06.12.2011 | 13:39

Arbeitstreffen der Centrope-Partnerregionen

Bohuslav: Verkehrslösungen und EU-Regionalpolitik als Schwerpunkte

Bei ihrem halbjährlichen Arbeitstreffen diskutierten vor kurzem die politischen Vertreter der Centrope-Partnerregionen die Möglichkeit, grenzüberschreitende Verkehrsverbindungen zu stärken und eine gemeinsame EU-Regionalpolitik zu fördern. Vertreter der Landeshauptleute, Komitatspräsidenten und Bürgermeister der grenzüberschreitenden Vierländerregion trafen diesmal in Feilendorf (Tomášov) bei Pressburg (Bratislava) zusammen. Niederösterreich war durch Dr. Petra Bohuslav, Landesrätin für Wirtschaft, Technologie, Tourismus und Sport, vertreten.
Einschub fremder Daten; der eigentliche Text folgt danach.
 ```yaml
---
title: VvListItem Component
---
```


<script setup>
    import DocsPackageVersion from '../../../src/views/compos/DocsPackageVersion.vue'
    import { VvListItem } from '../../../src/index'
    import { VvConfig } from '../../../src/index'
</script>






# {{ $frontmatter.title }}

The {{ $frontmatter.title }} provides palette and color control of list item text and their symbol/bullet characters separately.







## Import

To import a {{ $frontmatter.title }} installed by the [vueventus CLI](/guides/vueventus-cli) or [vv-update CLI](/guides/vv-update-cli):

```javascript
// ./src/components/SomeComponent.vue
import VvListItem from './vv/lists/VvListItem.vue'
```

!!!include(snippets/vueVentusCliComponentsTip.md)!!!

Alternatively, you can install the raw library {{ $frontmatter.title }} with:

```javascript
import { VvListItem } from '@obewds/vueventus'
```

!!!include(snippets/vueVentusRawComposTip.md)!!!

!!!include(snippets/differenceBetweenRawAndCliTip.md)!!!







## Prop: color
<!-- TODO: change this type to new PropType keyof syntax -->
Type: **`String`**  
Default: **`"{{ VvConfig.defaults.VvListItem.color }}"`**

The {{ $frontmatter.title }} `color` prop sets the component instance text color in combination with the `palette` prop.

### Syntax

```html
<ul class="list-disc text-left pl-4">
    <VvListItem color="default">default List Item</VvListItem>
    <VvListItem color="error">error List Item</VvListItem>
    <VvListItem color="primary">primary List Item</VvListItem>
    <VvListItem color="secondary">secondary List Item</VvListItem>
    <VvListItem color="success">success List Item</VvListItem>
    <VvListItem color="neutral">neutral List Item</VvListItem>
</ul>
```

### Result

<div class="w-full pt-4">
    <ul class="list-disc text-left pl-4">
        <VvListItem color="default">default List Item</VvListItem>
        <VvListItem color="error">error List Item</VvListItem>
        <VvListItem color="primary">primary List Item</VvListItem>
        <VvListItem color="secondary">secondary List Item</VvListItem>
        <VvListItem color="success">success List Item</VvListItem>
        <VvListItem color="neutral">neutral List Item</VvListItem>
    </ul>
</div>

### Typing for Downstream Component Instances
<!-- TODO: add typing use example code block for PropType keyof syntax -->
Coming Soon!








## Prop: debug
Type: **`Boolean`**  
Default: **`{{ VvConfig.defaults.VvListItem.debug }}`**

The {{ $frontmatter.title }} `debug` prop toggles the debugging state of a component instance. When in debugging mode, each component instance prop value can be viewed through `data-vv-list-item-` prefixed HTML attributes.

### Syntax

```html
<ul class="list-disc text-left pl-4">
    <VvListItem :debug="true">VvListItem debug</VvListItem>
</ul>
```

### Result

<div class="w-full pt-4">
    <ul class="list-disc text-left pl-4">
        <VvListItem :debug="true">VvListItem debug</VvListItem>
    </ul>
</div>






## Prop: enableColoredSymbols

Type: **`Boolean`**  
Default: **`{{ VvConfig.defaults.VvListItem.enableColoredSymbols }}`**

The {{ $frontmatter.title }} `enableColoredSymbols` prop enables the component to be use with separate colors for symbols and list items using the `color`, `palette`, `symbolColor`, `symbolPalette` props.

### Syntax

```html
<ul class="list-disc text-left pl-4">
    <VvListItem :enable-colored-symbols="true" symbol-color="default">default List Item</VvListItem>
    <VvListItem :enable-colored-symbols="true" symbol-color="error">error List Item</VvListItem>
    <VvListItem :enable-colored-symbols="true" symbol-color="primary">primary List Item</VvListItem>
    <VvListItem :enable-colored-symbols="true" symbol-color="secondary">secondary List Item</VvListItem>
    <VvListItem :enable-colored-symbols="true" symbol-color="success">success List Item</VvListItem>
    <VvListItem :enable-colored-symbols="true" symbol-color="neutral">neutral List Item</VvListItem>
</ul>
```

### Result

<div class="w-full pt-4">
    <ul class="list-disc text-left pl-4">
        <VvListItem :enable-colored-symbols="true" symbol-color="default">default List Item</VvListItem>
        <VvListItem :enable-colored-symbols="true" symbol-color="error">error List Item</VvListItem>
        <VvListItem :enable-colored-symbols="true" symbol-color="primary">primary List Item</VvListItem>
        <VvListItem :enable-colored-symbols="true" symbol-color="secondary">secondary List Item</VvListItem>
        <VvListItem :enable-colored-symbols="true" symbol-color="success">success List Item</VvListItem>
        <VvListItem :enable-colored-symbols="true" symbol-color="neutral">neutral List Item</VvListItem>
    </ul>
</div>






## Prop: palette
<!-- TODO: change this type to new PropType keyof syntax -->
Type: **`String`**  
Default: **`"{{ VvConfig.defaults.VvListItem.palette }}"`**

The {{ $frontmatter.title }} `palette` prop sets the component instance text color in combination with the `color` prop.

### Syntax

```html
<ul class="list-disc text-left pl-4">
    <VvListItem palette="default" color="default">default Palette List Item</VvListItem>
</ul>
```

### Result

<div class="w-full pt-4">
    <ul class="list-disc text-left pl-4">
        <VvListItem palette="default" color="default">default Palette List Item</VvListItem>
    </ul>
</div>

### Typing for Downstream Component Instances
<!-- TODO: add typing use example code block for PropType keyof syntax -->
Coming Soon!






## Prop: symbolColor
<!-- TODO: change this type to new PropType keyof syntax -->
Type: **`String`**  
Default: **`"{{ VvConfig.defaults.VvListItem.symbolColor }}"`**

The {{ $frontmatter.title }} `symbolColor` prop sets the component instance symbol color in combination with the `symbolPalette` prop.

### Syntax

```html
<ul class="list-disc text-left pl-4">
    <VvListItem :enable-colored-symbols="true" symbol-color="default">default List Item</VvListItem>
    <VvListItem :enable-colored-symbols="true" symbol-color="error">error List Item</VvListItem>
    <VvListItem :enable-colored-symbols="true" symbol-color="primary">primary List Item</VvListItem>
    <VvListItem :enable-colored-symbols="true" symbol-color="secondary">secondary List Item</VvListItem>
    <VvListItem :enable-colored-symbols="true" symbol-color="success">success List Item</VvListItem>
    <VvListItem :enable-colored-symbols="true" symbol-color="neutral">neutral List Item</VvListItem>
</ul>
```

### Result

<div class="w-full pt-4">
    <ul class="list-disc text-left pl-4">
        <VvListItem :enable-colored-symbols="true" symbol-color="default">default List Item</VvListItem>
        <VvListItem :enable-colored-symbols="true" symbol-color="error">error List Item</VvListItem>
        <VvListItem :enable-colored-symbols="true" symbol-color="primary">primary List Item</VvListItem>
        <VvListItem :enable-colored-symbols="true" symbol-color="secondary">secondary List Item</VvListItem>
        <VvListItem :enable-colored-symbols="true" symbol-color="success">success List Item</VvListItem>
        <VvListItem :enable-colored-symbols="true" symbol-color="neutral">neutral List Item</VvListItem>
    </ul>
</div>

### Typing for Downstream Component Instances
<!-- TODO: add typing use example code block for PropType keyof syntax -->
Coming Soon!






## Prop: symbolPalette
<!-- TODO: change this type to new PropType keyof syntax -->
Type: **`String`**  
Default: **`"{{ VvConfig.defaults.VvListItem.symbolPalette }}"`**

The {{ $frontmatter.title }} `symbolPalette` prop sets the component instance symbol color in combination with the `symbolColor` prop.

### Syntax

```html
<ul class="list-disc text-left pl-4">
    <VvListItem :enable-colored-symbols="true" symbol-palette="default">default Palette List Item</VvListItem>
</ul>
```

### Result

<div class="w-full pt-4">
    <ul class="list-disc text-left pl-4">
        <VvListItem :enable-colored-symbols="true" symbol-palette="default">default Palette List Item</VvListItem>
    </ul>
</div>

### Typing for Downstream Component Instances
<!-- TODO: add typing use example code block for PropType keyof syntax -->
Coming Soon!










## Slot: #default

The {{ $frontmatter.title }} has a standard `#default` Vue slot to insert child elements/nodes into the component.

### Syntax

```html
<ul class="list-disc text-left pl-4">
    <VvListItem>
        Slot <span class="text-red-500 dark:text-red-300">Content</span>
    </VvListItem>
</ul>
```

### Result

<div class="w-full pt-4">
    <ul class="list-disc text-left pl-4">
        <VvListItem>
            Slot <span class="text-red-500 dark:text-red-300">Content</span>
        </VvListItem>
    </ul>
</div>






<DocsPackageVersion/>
Beim Thema „Infrastruktur" verständigten sich die politischen Vertreter darauf, innerhalb der Centrope-Region eine gemeinsame Initiative für den öffentlichen Verkehr auf regionaler Ebene zu etablieren. Ziel sind nachhaltige und umweltfreundliche Verkehrsverbindungen. „Die Wettbewerbsfähigkeit einer Region hängt von einer guten und vernünftigen Verkehrs- und Infrastrukturentwicklung ab", betonte Bohuslav. Centrope will in Zukunft mit einer Stimme auf nationaler wie europäischer Ebene sprechen, um bessere und effizientere transregionale Verkehrsverbindungen anzubieten.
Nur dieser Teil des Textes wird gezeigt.